> _MATERIAL SHOWN_:

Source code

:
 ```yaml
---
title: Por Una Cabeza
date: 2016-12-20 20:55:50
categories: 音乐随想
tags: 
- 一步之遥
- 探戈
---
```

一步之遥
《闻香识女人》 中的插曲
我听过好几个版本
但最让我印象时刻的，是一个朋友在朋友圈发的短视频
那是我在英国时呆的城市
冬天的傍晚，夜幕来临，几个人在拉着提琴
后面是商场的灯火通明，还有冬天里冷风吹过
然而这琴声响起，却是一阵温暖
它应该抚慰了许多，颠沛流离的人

> _YOUR INSTRUCTIONS_:
Mind each word and retype the entire listing above.

> _TASK OUTPUT_:
Source code

:
 ```yaml
---
title: Por Una Cabeza
date: 2016-12-20 20:55:50
categories: 音乐随想
tags: 
- 一步之遥
- 探戈
---
```

一步之遥
《闻香识女人》 中的插曲
我听过好几个版本
但最让我印象时刻的，是一个朋友在朋友圈发的短视频
那是我在英国时呆的城市
冬天的傍晚，夜幕来临，几个人在拉着提琴
后面是商场的灯火通明，还有冬天里冷风吹过
然而这琴声响起，却是一阵温暖
它应该抚慰了许多，颠沛流离的人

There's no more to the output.